═════ Material for this exercise ═════

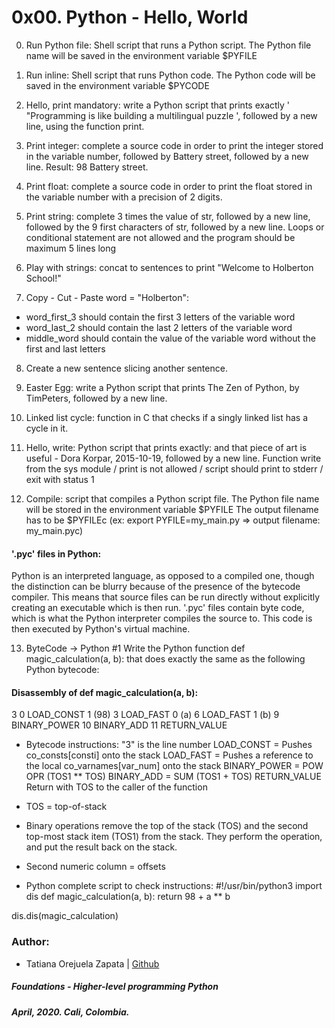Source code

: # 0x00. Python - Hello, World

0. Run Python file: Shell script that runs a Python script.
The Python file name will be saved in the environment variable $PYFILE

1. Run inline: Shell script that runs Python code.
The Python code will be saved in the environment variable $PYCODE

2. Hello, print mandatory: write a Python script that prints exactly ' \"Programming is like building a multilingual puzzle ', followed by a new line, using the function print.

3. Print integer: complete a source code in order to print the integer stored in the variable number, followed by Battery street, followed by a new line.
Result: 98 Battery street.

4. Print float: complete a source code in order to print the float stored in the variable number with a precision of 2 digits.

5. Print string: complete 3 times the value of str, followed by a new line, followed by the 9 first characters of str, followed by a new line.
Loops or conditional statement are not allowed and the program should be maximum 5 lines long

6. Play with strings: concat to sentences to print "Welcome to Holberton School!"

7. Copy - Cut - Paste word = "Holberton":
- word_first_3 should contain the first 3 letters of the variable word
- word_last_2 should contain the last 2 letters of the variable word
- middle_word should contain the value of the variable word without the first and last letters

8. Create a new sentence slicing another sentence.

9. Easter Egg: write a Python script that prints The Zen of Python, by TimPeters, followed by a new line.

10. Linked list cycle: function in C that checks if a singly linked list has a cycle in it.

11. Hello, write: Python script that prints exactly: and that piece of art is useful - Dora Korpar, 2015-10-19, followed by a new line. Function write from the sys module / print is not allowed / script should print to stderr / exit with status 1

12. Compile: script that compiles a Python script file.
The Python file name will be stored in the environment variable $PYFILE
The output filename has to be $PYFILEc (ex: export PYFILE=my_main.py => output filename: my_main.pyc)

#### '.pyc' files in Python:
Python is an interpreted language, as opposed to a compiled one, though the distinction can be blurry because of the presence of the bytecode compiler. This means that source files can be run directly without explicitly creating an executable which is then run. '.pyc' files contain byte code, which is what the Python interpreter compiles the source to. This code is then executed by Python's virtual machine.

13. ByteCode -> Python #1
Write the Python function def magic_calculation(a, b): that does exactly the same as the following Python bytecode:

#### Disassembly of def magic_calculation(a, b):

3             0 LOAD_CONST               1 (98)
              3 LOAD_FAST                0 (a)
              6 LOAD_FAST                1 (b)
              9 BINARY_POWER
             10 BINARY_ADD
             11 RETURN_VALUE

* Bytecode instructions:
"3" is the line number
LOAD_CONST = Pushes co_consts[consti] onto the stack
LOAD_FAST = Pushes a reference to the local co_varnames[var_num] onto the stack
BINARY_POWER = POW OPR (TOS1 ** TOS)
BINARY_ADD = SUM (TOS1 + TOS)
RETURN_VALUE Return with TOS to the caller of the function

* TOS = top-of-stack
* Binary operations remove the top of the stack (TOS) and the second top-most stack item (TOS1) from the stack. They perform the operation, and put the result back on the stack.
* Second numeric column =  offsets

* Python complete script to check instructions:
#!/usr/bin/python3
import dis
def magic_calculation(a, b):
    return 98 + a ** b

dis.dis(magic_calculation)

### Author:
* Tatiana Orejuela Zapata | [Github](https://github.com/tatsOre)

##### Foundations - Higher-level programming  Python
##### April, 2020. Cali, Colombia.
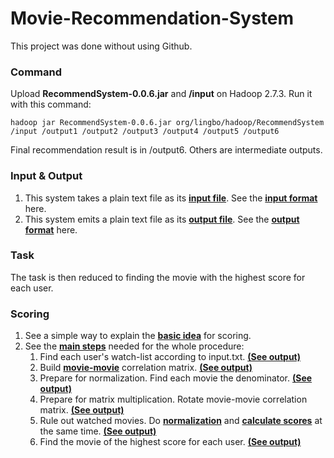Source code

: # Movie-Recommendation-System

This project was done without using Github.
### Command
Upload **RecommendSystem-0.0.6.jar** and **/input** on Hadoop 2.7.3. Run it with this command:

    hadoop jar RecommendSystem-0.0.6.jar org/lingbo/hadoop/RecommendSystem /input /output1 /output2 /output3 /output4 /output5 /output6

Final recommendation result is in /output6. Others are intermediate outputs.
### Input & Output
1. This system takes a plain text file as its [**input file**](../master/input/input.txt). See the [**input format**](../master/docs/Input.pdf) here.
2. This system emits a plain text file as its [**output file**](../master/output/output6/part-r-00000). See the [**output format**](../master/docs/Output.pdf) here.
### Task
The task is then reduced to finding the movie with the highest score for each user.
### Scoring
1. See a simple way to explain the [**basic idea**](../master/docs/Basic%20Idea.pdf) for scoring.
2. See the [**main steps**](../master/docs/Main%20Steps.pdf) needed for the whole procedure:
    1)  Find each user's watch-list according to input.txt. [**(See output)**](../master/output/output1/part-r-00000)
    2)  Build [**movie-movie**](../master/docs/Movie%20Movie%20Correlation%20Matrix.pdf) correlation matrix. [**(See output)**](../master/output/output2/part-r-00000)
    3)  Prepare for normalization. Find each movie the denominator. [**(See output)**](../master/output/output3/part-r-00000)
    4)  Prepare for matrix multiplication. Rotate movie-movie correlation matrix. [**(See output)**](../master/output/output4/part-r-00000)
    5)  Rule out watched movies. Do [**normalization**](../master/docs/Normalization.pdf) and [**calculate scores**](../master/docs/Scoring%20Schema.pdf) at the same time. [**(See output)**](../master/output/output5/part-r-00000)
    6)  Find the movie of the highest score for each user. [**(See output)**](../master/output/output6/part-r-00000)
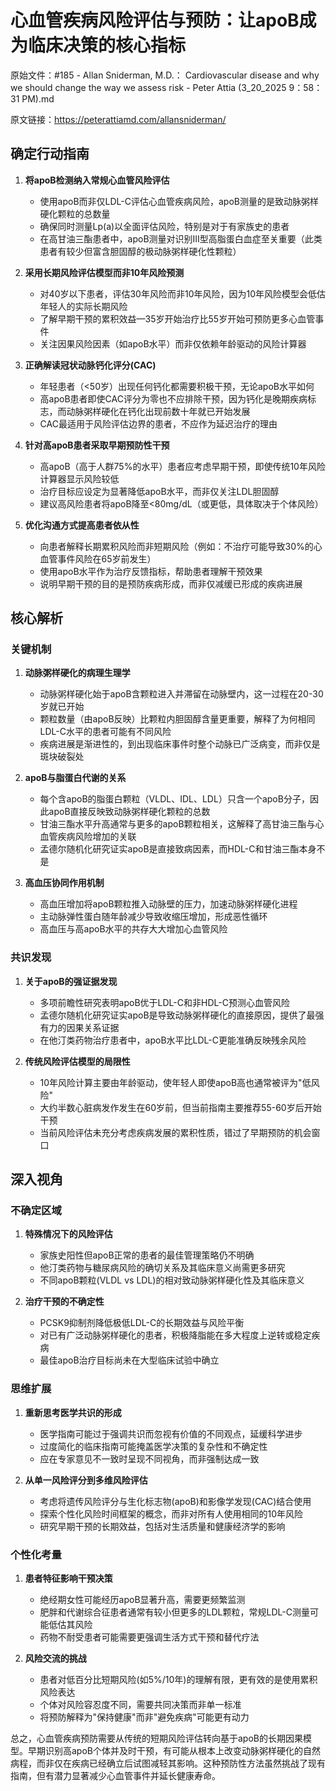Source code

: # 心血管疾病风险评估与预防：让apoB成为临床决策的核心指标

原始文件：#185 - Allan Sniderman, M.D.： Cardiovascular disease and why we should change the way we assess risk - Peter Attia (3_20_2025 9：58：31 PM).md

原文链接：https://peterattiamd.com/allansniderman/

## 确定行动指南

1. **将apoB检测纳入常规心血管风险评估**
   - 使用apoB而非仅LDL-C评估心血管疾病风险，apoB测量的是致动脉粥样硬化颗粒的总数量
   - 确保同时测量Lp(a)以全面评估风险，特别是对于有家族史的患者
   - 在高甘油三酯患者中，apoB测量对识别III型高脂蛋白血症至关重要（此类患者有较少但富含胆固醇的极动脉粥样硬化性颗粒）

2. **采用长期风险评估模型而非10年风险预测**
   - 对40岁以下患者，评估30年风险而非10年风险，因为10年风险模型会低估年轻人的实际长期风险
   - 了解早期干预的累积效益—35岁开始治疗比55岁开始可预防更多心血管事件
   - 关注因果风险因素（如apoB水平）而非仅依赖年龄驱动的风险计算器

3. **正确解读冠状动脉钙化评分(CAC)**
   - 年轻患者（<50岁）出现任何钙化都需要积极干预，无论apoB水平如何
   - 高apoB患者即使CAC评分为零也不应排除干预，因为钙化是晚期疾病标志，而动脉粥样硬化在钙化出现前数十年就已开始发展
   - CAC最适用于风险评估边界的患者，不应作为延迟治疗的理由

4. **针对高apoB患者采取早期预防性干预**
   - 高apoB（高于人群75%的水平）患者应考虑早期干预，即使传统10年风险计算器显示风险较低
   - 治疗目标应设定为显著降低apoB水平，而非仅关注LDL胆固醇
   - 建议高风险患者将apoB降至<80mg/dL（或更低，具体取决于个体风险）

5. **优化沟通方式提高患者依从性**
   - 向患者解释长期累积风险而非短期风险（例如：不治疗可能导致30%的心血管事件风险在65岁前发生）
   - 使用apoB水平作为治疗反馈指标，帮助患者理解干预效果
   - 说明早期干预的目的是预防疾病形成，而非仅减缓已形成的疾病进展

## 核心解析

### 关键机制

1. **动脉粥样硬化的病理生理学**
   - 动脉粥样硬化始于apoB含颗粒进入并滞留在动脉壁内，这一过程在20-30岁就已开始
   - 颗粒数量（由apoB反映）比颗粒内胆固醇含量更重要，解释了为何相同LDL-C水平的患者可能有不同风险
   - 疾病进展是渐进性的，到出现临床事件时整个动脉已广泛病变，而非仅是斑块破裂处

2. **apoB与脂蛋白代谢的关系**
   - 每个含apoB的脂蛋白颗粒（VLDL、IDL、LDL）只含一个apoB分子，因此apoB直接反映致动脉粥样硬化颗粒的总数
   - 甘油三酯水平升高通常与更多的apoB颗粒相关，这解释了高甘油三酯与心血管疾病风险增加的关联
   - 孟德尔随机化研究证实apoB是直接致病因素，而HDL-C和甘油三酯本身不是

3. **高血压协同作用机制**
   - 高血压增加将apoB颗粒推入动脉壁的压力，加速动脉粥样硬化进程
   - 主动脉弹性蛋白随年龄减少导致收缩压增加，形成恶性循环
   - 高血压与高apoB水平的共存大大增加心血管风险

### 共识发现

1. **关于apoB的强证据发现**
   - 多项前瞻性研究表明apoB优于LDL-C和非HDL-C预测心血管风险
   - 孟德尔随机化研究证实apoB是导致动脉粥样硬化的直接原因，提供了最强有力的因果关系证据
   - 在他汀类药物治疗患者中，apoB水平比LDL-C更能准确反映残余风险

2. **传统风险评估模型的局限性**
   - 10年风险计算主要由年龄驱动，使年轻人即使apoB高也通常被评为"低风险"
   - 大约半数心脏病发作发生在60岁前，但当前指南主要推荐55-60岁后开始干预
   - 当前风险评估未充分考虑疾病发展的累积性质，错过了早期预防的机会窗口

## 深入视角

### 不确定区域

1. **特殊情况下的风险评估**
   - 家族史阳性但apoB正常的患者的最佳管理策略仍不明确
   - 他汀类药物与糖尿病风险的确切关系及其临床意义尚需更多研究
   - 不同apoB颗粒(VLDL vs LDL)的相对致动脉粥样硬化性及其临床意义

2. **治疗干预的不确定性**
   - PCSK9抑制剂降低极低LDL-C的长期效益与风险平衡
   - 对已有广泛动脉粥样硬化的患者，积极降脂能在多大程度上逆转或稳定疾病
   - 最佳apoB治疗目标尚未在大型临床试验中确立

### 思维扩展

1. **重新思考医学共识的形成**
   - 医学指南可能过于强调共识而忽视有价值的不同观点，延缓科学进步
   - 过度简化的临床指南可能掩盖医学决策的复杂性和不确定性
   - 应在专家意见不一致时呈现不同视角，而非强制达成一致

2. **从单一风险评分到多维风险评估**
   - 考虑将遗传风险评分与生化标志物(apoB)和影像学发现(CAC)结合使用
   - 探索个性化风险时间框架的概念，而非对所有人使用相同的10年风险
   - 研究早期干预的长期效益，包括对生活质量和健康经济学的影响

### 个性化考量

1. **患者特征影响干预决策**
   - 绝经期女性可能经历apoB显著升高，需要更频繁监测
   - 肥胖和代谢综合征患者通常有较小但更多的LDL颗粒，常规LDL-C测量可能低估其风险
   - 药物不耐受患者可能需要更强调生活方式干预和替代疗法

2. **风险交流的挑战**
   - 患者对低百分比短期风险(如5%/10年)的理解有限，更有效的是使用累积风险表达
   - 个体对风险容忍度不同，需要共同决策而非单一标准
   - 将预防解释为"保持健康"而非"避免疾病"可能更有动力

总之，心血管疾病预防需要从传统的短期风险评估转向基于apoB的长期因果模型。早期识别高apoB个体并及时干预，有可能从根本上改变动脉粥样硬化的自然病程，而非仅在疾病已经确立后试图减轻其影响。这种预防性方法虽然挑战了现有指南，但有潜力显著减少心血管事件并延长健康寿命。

═════

◆ About this task: Going back to the entries above, set down exactly the lines that begin at the one with "- 探索个性化风险时间框架的概念，而非对所有人使用相同的10年风险" and end at the one with "- 个体对风险容忍度不同，需要共同决策而非单一标准", both included, and nothing else.

◆ Solution for this exercise:
   - 探索个性化风险时间框架的概念，而非对所有人使用相同的10年风险
   - 研究早期干预的长期效益，包括对生活质量和健康经济学的影响

### 个性化考量

1. **患者特征影响干预决策**
   - 绝经期女性可能经历apoB显著升高，需要更频繁监测
   - 肥胖和代谢综合征患者通常有较小但更多的LDL颗粒，常规LDL-C测量可能低估其风险
   - 药物不耐受患者可能需要更强调生活方式干预和替代疗法

2. **风险交流的挑战**
   - 患者对低百分比短期风险(如5%/10年)的理解有限，更有效的是使用累积风险表达
   - 个体对风险容忍度不同，需要共同决策而非单一标准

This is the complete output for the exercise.